Aiming to beat the Japanese at their own game, local frozen noodle exporter Ball Noodles now plans to enter the US ready-meal market.
Aiming to beat the Japanese at their own game, local frozen noodle exporter Ball Noodles now plans to enter the US ready-meal market.
Eighteen per cent of the Hamilton Hill-based business’s noodle sales are in Japan, but US sales of its Western Australian wheat-based product have grown more rapidly, to the point where managing director Charlie Ball expects to make significant inroads marketing its own brand.
“Our distributor in the US has met with us in Perth and discussed a plan to value-add the noodles in Asia, then send them into the US,” Mr Ball told WA Business News.
The discussions have centred on capitalising on lucrative US ready-meal supermarket aisles.
Since opening its production facility in 2002, Ball’s US sales have steadily risen to account for more than 55 per cent of its $4 million annual revenue. The product is now considered the major competitor in the US to Japanese-made frozen noodles.
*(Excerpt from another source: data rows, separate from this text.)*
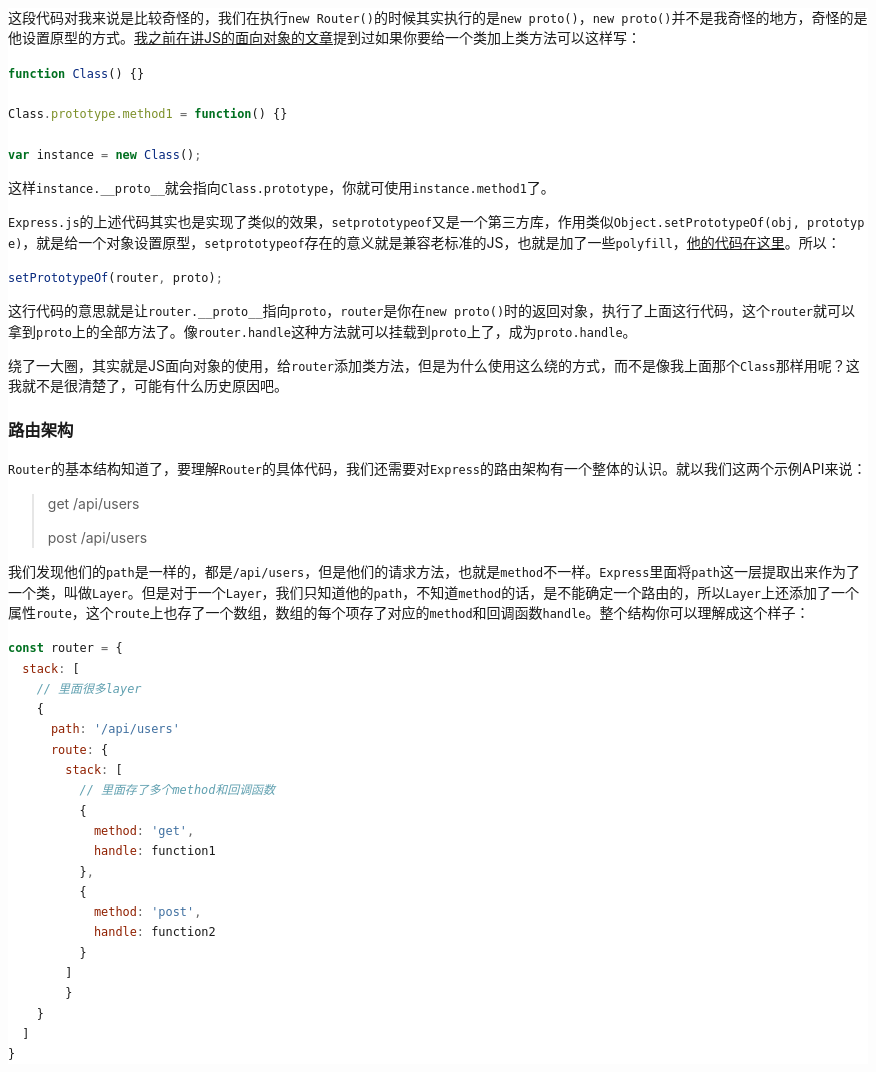 这段代码对我来说是比较奇怪的，我们在执行`new Router()`的时候其实执行的是`new proto()`，`new proto()`并不是我奇怪的地方，奇怪的是他设置原型的方式。[我之前在讲JS的面向对象的文章](https://juejin.im/post/6844904069887164423)提到过如果你要给一个类加上类方法可以这样写：

```javascript
function Class() {}

Class.prototype.method1 = function() {}

var instance = new Class();
```

这样`instance.__proto__`就会指向`Class.prototype`，你就可使用`instance.method1`了。

`Express.js`的上述代码其实也是实现了类似的效果，`setprototypeof`又是一个第三方库，作用类似`Object.setPrototypeOf(obj, prototype)`，就是给一个对象设置原型，`setprototypeof`存在的意义就是兼容老标准的JS，也就是加了一些`polyfill`，[他的代码在这里](https://github.com/wesleytodd/setprototypeof/blob/master/index.js)。所以：

```javascript
setPrototypeOf(router, proto);
```

这行代码的意思就是让`router.__proto__`指向`proto`，`router`是你在`new proto()`时的返回对象，执行了上面这行代码，这个`router`就可以拿到`proto`上的全部方法了。像`router.handle`这种方法就可以挂载到`proto`上了，成为`proto.handle`。

绕了一大圈，其实就是JS面向对象的使用，给`router`添加类方法，但是为什么使用这么绕的方式，而不是像我上面那个`Class`那样用呢？这我就不是很清楚了，可能有什么历史原因吧。

### 路由架构

`Router`的基本结构知道了，要理解`Router`的具体代码，我们还需要对`Express`的路由架构有一个整体的认识。就以我们这两个示例API来说：

> get      /api/users
>
> post   /api/users

我们发现他们的`path`是一样的，都是`/api/users`，但是他们的请求方法，也就是`method`不一样。`Express`里面将`path`这一层提取出来作为了一个类，叫做`Layer`。但是对于一个`Layer`，我们只知道他的`path`，不知道`method`的话，是不能确定一个路由的，所以`Layer`上还添加了一个属性`route`，这个`route`上也存了一个数组，数组的每个项存了对应的`method`和回调函数`handle`。整个结构你可以理解成这个样子：

```javascript
const router = {
  stack: [
    // 里面很多layer
    {
      path: '/api/users'
      route: {
      	stack: [
          // 里面存了多个method和回调函数
          {
            method: 'get',
            handle: function1
          },
          {
            method: 'post',
            handle: function2
          }
        ]
    	}
    }
  ]
}
```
While still at the preliminary stage, the proposal is a unique opportunity to generate better margins, Mr Ball said.
To date, Ball Noodles has had limited experience with branding its own product, instead relying on distributors that include the 77-year-old Japanese Toho Corporation, supplying restaurants, eateries and other existing brands.
But the shift in marketing strategy should open more doors for Mr Ball, who founded the company on the back of experience in the property industry and an introduction to the Japanese market through his family’s tuna farming business in South Australia.
As an Australian manufacturer of Japanese noodles, the major selling point for Ball has been product authenticity, according to Mr Ball, with its partner in Toho and the use of a Japanese noodle processor considered key drivers for success.
It also employs a Japanese noodle technician at the production facility.
This knack for understanding its consumers, combined with what is considered by noodle experts as the world’s best raw material in WA wheat varieties, has enabled the enterprise to tap into a fast-growing niche, producing 4,000 meals an hour and shipping two container loads a week.
According to world retail figures, the market for frozen noodles grew at an annual rate of 16 per cent between 1992 and 1998.
Another potential growth prospect lies in the organic noodle market, with the company recently launching an organic udon product range, which is expected to flourish in the US.